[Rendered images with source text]
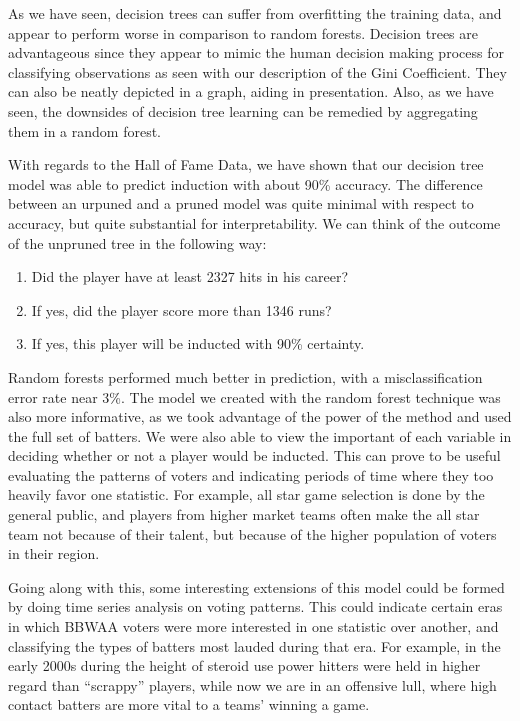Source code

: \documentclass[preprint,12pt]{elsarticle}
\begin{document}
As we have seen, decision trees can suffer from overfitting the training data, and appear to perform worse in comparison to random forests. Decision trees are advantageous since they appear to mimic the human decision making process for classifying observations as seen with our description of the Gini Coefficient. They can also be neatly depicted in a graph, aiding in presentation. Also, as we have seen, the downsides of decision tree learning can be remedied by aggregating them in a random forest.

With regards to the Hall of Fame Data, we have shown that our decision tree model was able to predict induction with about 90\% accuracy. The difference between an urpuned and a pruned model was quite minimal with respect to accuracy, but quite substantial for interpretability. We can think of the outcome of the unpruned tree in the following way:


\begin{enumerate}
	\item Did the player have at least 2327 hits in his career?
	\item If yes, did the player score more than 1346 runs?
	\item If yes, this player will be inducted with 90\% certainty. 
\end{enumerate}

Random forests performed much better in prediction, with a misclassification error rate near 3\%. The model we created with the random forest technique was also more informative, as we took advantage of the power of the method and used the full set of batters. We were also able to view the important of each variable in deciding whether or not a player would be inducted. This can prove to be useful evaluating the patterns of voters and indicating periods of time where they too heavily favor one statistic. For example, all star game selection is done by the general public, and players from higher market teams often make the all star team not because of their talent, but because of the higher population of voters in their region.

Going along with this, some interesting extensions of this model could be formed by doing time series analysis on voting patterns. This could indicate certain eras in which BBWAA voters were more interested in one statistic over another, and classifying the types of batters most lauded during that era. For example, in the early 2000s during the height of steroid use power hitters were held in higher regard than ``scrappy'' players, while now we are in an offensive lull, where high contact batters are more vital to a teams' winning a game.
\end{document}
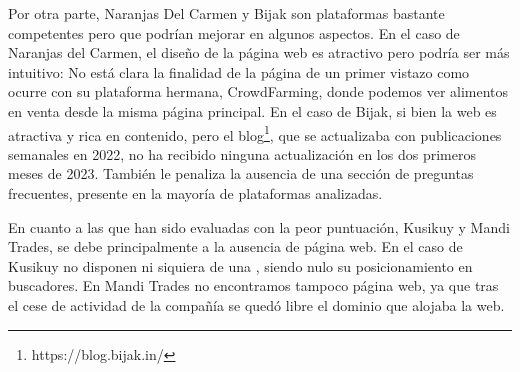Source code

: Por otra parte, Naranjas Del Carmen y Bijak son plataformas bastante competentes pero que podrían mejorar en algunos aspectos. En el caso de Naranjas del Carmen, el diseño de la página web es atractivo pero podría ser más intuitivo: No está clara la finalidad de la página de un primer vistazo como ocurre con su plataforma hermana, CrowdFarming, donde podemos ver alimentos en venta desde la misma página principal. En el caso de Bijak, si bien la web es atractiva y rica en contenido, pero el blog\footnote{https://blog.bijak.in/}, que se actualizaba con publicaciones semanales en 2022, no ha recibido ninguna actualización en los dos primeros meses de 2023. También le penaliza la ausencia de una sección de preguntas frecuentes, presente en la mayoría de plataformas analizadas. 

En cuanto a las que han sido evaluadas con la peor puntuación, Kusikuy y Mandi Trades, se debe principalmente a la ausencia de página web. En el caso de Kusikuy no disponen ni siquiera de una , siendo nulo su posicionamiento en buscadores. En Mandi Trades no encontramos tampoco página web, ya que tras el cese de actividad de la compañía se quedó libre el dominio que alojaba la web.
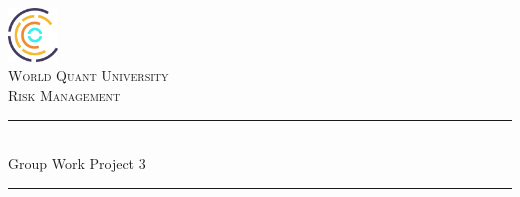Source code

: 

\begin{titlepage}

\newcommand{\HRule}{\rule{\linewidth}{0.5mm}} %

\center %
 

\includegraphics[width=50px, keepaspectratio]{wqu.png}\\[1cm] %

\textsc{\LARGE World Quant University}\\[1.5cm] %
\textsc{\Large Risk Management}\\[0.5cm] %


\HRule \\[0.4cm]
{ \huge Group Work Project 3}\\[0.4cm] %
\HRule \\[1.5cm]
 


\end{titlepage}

* * *

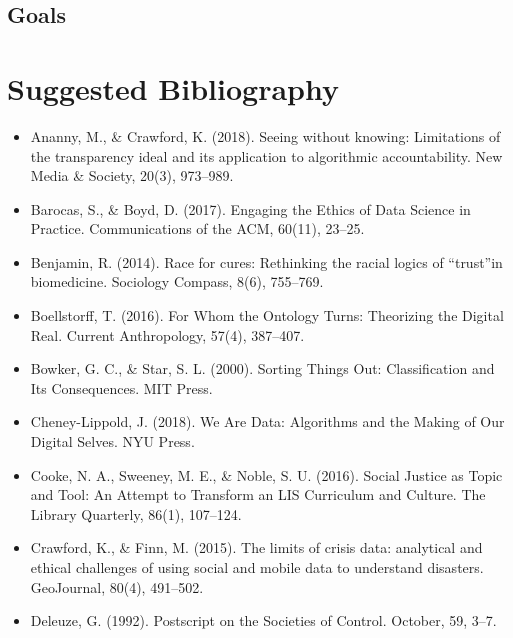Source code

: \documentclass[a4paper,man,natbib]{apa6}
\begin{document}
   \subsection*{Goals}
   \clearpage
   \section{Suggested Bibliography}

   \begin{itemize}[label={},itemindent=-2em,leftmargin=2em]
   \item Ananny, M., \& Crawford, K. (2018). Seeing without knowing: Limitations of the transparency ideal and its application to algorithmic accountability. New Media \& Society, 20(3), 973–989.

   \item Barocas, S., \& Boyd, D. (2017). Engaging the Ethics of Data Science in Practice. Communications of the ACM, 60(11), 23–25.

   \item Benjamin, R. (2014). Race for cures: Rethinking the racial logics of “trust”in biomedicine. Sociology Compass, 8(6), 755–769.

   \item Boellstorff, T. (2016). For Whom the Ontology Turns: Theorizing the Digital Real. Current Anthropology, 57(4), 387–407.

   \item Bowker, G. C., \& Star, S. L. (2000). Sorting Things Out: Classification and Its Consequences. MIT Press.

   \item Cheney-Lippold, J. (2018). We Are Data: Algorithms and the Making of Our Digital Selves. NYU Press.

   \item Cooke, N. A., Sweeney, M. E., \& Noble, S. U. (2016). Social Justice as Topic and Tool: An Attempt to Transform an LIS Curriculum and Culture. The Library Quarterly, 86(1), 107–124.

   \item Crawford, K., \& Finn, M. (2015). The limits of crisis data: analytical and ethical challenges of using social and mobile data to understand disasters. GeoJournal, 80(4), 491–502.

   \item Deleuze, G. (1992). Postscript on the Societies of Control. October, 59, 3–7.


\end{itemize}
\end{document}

==

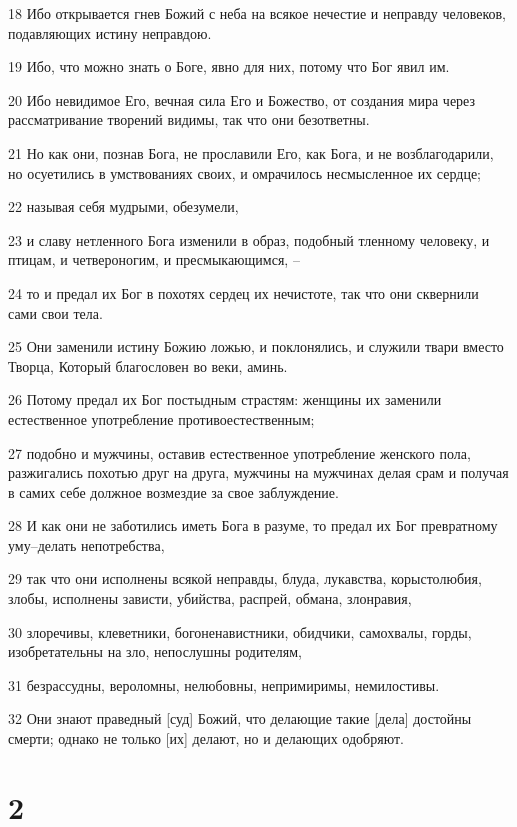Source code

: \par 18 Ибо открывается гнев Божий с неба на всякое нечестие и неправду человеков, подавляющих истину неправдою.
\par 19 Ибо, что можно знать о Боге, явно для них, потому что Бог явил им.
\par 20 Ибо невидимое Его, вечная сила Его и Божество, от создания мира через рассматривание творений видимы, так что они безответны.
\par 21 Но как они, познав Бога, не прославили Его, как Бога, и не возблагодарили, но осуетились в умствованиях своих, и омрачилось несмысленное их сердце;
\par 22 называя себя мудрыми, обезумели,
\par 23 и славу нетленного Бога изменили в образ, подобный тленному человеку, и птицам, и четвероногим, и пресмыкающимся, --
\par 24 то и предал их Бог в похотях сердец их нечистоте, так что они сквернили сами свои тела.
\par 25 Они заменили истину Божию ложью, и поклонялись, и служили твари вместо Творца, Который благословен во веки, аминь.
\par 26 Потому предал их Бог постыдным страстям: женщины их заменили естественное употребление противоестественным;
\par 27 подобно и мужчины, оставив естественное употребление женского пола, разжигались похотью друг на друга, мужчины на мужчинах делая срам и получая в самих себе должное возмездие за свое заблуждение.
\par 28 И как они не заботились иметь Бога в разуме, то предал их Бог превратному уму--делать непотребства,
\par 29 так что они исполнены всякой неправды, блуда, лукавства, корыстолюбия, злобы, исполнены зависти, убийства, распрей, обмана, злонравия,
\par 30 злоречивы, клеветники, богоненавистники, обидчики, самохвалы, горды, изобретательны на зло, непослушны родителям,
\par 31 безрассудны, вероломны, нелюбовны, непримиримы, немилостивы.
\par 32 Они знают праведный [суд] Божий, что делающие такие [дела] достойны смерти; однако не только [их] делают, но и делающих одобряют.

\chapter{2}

* [EXERCISE]
All that belongs in the answer is the run of lines above from the line containing "Compass, 8(6), 755–769." through the line containing "Anthropology, 57(4), 387–407.", exactly as written.

* [SOLUTION TO THIS EXERCISE]
   \item Benjamin, R. (2014). Race for cures: Rethinking the racial logics of “trust”in biomedicine. Sociology Compass, 8(6), 755–769.

   \item Boellstorff, T. (2016). For Whom the Ontology Turns: Theorizing the Digital Real. Current Anthropology, 57(4), 387–407.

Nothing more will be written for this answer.